La reacción indignada de muchos espectadores en Times Square ilustraba bien el poder alienante de la lengua, «ni reaccionaria ni progresista» en lo que calla y en lo que obliga a decir, como también observó Barthes, «sino simplemente fascista».32 El azoramiento lógico frente a la paradoja de Magritte («¿Cómo que esto no es una pipa?») se convertía en «cuestión de Estado» frente a la versión de Jaar («¿Cómo que esto no es “América”?»). De ahí que para minar la autoridad de la lengua y la prepotencia de los usos cristalizados, Jaar recurriera al espacio lábil del entre dos, arremolinando los signos en el centro mismo del nombre propio, con una nueva figura hecha de imágenes y palabras. Con la economía publicitaria de un logo (y, con suerte, sus efectos subliminales) le robó una letra a la palabra para restituir la imagen completa del continente.

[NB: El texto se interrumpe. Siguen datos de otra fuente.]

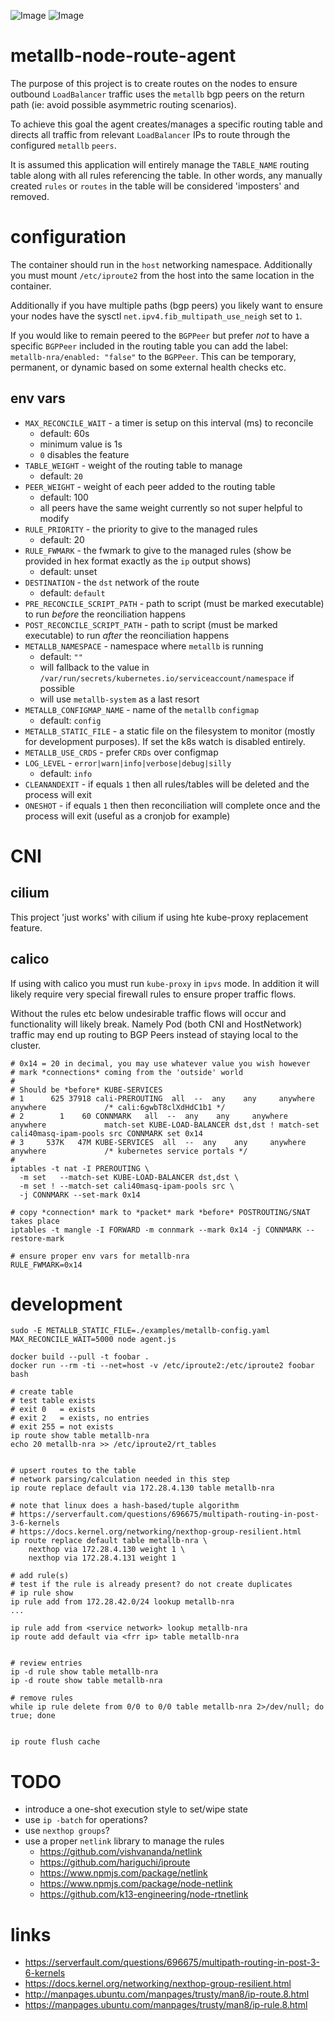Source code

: ![Image](https://img.shields.io/docker/pulls/travisghansen/metallb-node-route-agent.svg)
![Image](https://img.shields.io/github/actions/workflow/status/travisghansen/metallb-node-route-agent/main.yml?branch=master&style=flat-square)

# metallb-node-route-agent

The purpose of this project is to create routes on the nodes to ensure outbound
`LoadBalancer` traffic uses the `metallb` bgp peers on the return path (ie:
avoid possible asymmetric routing scenarios).

To achieve this goal the agent creates/manages a specific routing table and
directs all traffic from relevant `LoadBalancer` IPs to route through the
configured `metallb` `peers`.

It is assumed this application will entirely manage the `TABLE_NAME` routing
table along with all rules referencing the table. In other words, any manually
created `rules` or `routes` in the table will be considered 'imposters' and
removed.

# configuration

The container should run in the `host` networking namespace. Additionally you
must mount `/etc/iproute2` from the host into the same location in the
container.

Additionally if you have multiple paths (bgp peers) you likely want to ensure
your nodes have the sysctl `net.ipv4.fib_multipath_use_neigh` set to `1`.

If you would like to remain peered to the `BGPPeer` but prefer _not_ to have a
specific `BGPPeer` included in the routing table you can add the label:
`metallb-nra/enabled: "false"` to the `BGPPeer`. This can be temporary,
permanent, or dynamic based on some external health checks etc.

## env vars

- `MAX_RECONCILE_WAIT` - a timer is setup on this interval (ms) to reconcile
  - default: 60s
  - minimum value is 1s
  - `0` disables the feature
- `TABLE_WEIGHT` - weight of the routing table to manage
  - default: `20`
- `PEER_WEIGHT` - weight of each peer added to the routing table
  - default: 100
  - all peers have the same weight currently so not super helpful to modify
- `RULE_PRIORITY` - the priority to give to the managed rules
  - default: 20
- `RULE_FWMARK` - the fwmark to give to the managed rules (show be provided in
  hex format exactly as the `ip` output shows)
  - default: unset
- `DESTINATION` - the `dst` network of the route
  - default: `default`
- `PRE_RECONCILE_SCRIPT_PATH` - path to script (must be marked executable) to
  run _before_ the reonciliation happens
- `POST_RECONCILE_SCRIPT_PATH` - path to script (must be marked executable) to
  run _after_ the reonciliation happens
- `METALLB_NAMESPACE` - namespace where `metallb` is running
  - default: `""`
  - will fallback to the value in
    `/var/run/secrets/kubernetes.io/serviceaccount/namespace` if possible
  - will use `metallb-system` as a last resort
- `METALLB_CONFIGMAP_NAME` - name of the `metallb` `configmap`
  - default: `config`
- `METALLB_STATIC_FILE` - a static file on the filesystem to monitor (mostly
  for development purposes). If set the k8s watch is disabled entirely.
- `METALLB_USE_CRDS` - prefer `CRDs` over configmap
- `LOG_LEVEL` - `error|warn|info|verbose|debug|silly`
  - default: `info`
- `CLEANANDEXIT` - if equals `1` then all rules/tables will be deleted and the
  process will exit
- `ONESHOT` - if equals `1` then then reconciliation will complete once and the
  process will exit (useful as a cronjob for example)

# CNI

## cilium

This project 'just works' with cilium if using hte kube-proxy replacement feature.

## calico

If using with calico you must run `kube-proxy` in `ipvs` mode. In addition it
will likely require very special firewall rules to ensure proper traffic flows.

Without the rules etc below undesirable traffic flows will occur and
functionality will likely break. Namely Pod (both CNI and HostNetwork) traffic
may end up routing to BGP Peers instead of staying local to the cluster.

```
# 0x14 = 20 in decimal, you may use whatever value you wish however
# mark *connections* coming from the 'outside' world
#
# Should be *before* KUBE-SERVICES
# 1      625 37918 cali-PREROUTING  all  --  any    any     anywhere             anywhere             /* cali:6gwbT8clXdHdC1b1 */
# 2        1    60 CONNMARK   all  --  any    any     anywhere             anywhere             match-set KUBE-LOAD-BALANCER dst,dst ! match-set cali40masq-ipam-pools src CONNMARK set 0x14
# 3     537K   47M KUBE-SERVICES  all  --  any    any     anywhere             anywhere             /* kubernetes service portals */
#
iptables -t nat -I PREROUTING \
  -m set   --match-set KUBE-LOAD-BALANCER dst,dst \
  -m set ! --match-set cali40masq-ipam-pools src \
  -j CONNMARK --set-mark 0x14

# copy *connection* mark to *packet* mark *before* POSTROUTING/SNAT takes place
iptables -t mangle -I FORWARD -m connmark --mark 0x14 -j CONNMARK --restore-mark

# ensure proper env vars for metallb-nra
RULE_FWMARK=0x14
```

# development

```
sudo -E METALLB_STATIC_FILE=./examples/metallb-config.yaml MAX_RECONCILE_WAIT=5000 node agent.js

docker build --pull -t foobar .
docker run --rm -ti --net=host -v /etc/iproute2:/etc/iproute2 foobar bash

# create table
# test table exists
# exit 0   = exists
# exit 2   = exists, no entries
# exit 255 = not exists
ip route show table metallb-nra
echo 20 metallb-nra >> /etc/iproute2/rt_tables


# upsert routes to the table
# network parsing/calculation needed in this step
ip route replace default via 172.28.4.130 table metallb-nra

# note that linux does a hash-based/tuple algorithm
# https://serverfault.com/questions/696675/multipath-routing-in-post-3-6-kernels
# https://docs.kernel.org/networking/nexthop-group-resilient.html
ip route replace default table metallb-nra \
    nexthop via 172.28.4.130 weight 1 \
    nexthop via 172.28.4.131 weight 1

# add rule(s)
# test if the rule is already present? do not create duplicates
# ip rule show
ip rule add from 172.28.42.0/24 lookup metallb-nra
...

ip rule add from <service network> lookup metallb-nra
ip route add default via <frr ip> table metallb-nra


# review entries
ip -d rule show table metallb-nra
ip -d route show table metallb-nra

# remove rules
while ip rule delete from 0/0 to 0/0 table metallb-nra 2>/dev/null; do true; done


ip route flush cache
```

# TODO

- introduce a one-shot execution style to set/wipe state
- use `ip -batch` for operations?
- use `nexthop groups`?
- use a proper `netlink` library to manage the rules
  - https://github.com/vishvananda/netlink
  - https://github.com/hariguchi/iproute
  - https://www.npmjs.com/package/netlink
  - https://www.npmjs.com/package/node-netlink
  - https://github.com/k13-engineering/node-rtnetlink

# links

- https://serverfault.com/questions/696675/multipath-routing-in-post-3-6-kernels
- https://docs.kernel.org/networking/nexthop-group-resilient.html
- http://manpages.ubuntu.com/manpages/trusty/man8/ip-route.8.html
- https://manpages.ubuntu.com/manpages/trusty/man8/ip-rule.8.html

Realizaba a su manera el sueño imposible de isomorfismo entre dos formas irreductibles y anticipaba una inesperada reconfiguración geopolítica. En el siglo XXI, la hegemonía declinante de los Estados Unidos en el nuevo orden global y el desarrollo acelerado de algunos países de América Latina parecen estar devolviéndole a «América» la dimensión real del referente.